# The Bruiser



## supermario (13/11/11)

hey guys, 

just wanted a bit of advice.

Went to the local bowling club the other night and came across something the regulars drink called a bruiser.

it is half a schooner of Carlton Draught and half of Tooheys Old, and it got me thinking......can i make a premixed version at home?

I was thinking of a couple of ways, Pitching half a can of draught and half a can of dark ale in a fermenter, but i wonder how the different types of wort would be affected by the yeast....

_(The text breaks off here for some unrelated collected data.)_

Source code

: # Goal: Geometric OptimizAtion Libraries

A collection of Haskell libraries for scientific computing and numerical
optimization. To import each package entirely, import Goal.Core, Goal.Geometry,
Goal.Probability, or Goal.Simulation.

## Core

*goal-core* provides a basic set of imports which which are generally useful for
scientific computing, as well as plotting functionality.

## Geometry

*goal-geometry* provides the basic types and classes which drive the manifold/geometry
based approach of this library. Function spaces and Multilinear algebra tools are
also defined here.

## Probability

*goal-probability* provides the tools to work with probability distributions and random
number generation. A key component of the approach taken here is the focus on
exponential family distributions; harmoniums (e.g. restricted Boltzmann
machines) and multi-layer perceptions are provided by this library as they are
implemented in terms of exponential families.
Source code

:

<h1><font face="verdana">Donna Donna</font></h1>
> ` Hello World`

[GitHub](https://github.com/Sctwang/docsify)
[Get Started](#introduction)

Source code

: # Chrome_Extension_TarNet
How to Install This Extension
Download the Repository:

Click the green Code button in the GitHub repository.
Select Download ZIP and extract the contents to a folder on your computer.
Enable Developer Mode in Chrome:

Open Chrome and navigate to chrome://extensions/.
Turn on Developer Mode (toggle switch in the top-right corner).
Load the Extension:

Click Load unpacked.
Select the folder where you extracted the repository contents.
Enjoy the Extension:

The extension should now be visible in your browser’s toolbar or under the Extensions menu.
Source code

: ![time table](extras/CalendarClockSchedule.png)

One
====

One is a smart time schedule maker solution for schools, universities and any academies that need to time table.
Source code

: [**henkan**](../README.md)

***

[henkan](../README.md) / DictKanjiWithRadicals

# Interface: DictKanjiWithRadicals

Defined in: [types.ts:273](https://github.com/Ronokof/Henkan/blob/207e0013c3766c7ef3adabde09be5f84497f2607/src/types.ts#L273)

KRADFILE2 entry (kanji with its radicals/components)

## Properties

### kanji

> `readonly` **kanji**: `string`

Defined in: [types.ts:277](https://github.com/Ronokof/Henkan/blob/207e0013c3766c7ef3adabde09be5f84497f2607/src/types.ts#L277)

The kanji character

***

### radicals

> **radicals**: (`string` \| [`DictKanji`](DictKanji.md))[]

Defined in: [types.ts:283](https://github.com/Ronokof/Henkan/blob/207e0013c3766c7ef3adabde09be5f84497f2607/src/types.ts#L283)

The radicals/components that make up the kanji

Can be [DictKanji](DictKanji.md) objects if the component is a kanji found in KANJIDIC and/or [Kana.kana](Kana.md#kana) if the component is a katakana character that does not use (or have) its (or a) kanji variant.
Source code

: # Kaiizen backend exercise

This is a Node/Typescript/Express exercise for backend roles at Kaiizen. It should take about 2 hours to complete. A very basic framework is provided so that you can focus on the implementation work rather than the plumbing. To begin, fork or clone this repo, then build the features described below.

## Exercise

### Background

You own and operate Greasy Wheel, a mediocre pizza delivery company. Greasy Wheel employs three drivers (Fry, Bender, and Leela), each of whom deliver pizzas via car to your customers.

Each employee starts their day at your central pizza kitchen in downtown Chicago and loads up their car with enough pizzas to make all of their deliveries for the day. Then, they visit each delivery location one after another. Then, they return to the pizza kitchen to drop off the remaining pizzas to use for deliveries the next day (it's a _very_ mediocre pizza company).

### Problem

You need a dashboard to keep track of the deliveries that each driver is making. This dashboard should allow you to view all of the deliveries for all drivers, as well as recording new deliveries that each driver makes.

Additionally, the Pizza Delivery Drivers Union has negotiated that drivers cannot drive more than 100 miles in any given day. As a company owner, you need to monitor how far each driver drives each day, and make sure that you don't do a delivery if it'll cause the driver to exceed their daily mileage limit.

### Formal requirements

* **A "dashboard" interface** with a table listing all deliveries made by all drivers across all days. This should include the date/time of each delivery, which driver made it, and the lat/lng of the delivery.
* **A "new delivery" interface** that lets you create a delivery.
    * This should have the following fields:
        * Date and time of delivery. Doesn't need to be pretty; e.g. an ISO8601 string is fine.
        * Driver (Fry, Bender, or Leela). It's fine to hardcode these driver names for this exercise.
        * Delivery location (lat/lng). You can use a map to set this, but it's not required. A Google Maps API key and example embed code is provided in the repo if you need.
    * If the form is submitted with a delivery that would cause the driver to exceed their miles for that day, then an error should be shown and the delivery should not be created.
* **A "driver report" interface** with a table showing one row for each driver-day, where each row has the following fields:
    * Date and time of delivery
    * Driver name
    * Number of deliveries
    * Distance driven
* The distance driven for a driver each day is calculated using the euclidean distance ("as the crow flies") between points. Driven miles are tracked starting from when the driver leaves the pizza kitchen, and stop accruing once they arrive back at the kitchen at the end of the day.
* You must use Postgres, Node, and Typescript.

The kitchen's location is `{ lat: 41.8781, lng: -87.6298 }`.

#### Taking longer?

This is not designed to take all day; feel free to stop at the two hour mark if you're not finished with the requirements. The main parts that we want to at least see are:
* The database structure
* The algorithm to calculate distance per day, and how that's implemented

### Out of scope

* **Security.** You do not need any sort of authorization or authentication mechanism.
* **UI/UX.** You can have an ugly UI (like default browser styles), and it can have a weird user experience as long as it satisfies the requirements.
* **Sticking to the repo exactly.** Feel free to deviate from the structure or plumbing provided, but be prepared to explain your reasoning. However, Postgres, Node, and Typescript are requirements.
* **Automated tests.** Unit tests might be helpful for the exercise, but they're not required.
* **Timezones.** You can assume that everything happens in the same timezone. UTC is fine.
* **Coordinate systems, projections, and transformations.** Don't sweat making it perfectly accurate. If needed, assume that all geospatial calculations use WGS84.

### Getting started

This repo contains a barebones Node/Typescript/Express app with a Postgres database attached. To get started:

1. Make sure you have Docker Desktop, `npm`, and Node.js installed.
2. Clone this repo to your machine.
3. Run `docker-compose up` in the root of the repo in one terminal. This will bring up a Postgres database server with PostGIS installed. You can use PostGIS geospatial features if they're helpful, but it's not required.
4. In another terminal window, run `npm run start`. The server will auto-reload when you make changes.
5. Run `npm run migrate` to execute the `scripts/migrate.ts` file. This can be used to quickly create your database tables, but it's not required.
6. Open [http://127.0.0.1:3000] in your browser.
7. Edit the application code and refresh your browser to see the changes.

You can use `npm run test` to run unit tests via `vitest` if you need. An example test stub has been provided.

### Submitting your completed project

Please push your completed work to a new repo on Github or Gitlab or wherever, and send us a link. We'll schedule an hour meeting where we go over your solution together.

has anyone tried something like this before?


----------



## fcmcg (13/11/11)

supermario said:


> hey guys,
> 
> but i wonder how the different types of wort would be affected by the yeast....
> 
> has anyone tried something like this before?


Mate,
Not tried anything like thisas i AG but you may as well use a can of each and do a "toucan"
Do a search on here for it....
Wort is wort...the yeast will eat the sugards regardless.....but if i were you , i'd ditch the yeast you got with the kit and go some us-05 ale yeast and ferment it out at 20 degrees...
The other thing to remember is that both the commercial beers you mention are actually lagers , so they don't have the "fruitiness" of an ale....
But if you have temp control and can get your wort down to 12 degrees, use a lager yeast....
IMHO , you should just make it and see how she goes....
Justt be clean and sanitary etc....
Good luck
Cheers
Ferg


----------



## Fat Bastard (13/11/11)

Around my way, that's called a '50/50' (or just a '50'). And it's usually 50% Tooheys New and 50% Tooheys Old. Only old codgers seem to drink it, not sure why you'd want to dilute the normally palatable, but bland Tooheys old with anything else.

I don't see why you couldn't blend kits, but I'd use a full can of each rather than half, and if you're using the kit yeast, pitch both packs.


----------



## enuun (14/11/11)

fairly similar to a black and tan
but i can tell u that if you mix a dark kit with a light kit you gonna get an imperial sorta kit


----------